In archaeology, classifying artefacts is a crucial but challenging task. Traditionally, experts identify and label artefacts by examining their shapes, materials, surface patterns, and other physical or topological features. This process relies heavily on human experience and subjective judgment, meaning that two specialists might classify the same object differently depending on their area of expertise or regional focus. Moreover, since artefacts come from a wide range of time periods and cultures, mastering every type is nearly impossible for one person. The manual process of measuring, comparing, and recording each item is therefore slow, labor-intensive, and prone to inconsistency.

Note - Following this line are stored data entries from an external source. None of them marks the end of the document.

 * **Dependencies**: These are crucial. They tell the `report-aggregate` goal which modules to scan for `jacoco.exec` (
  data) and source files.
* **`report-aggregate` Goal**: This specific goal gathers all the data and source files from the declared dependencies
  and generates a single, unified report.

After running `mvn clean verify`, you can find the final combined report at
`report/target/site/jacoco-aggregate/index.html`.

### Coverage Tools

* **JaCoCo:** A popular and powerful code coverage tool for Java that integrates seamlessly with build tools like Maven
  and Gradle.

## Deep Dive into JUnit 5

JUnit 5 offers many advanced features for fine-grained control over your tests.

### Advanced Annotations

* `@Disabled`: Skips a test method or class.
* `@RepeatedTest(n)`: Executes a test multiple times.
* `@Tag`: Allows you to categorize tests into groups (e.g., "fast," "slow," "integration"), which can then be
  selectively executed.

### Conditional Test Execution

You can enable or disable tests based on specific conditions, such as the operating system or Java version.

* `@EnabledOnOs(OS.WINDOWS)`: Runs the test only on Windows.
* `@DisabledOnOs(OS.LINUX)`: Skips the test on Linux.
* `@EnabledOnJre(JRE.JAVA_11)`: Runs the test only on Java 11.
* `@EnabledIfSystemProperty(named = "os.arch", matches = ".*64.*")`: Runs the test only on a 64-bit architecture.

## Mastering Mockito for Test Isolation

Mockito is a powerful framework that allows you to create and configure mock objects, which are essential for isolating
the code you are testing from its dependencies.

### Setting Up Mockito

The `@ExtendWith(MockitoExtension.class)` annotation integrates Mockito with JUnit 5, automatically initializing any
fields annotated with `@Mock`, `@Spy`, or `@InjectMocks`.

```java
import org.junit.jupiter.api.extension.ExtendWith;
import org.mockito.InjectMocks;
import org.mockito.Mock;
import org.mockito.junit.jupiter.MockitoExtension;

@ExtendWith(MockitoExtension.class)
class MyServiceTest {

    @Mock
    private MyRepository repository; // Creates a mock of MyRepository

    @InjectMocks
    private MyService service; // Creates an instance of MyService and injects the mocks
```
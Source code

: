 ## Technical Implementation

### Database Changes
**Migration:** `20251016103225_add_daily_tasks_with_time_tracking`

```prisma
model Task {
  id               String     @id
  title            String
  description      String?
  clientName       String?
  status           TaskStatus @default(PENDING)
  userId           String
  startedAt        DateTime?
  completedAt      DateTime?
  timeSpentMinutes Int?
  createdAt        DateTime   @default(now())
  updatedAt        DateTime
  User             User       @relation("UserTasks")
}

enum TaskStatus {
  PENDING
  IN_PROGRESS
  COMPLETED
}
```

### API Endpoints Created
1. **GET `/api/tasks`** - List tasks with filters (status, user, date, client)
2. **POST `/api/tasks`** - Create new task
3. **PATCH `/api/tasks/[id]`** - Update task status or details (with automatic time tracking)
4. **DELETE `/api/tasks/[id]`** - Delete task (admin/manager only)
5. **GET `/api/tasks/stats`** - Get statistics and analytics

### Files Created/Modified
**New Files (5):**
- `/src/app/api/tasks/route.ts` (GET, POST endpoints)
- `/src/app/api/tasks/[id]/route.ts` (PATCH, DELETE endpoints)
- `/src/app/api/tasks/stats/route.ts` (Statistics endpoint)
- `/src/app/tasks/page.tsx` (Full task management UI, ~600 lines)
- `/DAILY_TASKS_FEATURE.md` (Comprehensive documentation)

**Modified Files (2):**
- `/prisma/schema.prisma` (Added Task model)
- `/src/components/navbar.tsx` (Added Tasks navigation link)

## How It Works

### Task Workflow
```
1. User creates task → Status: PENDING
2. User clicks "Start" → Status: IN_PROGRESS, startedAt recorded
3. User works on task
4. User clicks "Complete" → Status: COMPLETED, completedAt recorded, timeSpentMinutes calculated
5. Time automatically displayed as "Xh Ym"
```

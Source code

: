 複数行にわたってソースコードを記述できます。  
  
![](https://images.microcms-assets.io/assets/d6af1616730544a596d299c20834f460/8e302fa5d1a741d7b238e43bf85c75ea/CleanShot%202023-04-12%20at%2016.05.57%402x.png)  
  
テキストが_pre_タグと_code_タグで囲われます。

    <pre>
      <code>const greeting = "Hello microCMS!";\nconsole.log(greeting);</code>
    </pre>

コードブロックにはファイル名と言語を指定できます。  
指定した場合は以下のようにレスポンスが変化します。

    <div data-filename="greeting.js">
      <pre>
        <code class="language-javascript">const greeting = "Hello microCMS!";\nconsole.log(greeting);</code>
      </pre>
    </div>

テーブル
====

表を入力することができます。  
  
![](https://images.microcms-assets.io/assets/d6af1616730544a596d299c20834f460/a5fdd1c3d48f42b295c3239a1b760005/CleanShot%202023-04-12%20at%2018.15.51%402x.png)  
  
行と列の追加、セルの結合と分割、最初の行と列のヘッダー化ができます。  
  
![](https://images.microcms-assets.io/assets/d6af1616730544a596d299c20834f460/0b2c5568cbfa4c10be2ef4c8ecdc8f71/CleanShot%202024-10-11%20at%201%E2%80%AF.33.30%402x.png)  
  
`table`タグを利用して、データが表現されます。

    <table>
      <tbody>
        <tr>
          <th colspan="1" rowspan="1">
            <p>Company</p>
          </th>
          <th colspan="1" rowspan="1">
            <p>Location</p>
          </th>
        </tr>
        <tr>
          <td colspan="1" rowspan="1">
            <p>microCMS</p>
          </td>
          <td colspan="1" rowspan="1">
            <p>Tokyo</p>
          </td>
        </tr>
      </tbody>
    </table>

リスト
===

Another major difficulty lies in building reliable image collections for automated analysis. Archaeological image datasets are often small and unevenly distributed—some object types have hundreds of examples, while others have only a few. Images also come in multiple forms, including field photographs, museum documentation, and hand-drawn illustrations, each with different lighting, style, and resolution. Such variability makes it hard for traditional computer programs to learn consistent patterns across images. As a result, creating large, balanced, and standardized datasets remains one of the key obstacles to digital artefact classification.
Modern transfer learning techniques based on convolutional neural networks (CNNs) offer an effective solution. As illustrated in the figure, these models first learn general image features from huge collections like ImageNet, which contain millions of everyday photos. The knowledge gained from this initial training can then be “transferred” to smaller archaeological datasets. By reusing the network’s learned visual understanding, researchers can extract meaningful features automatically, without needing to define them manually. This approach often outperforms human-crafted feature extraction, especially when data are limited.
Applying transfer learning to artefact classification has enormous potential. It can speed up identification in excavation records, improve consistency in museum catalogues, and help archaeologists trace cultural changes over time. By recognizing stylistic similarities or tool types across sites and periods, these AI-assisted systems could open new paths for studying the evolution and interaction of ancient cultures.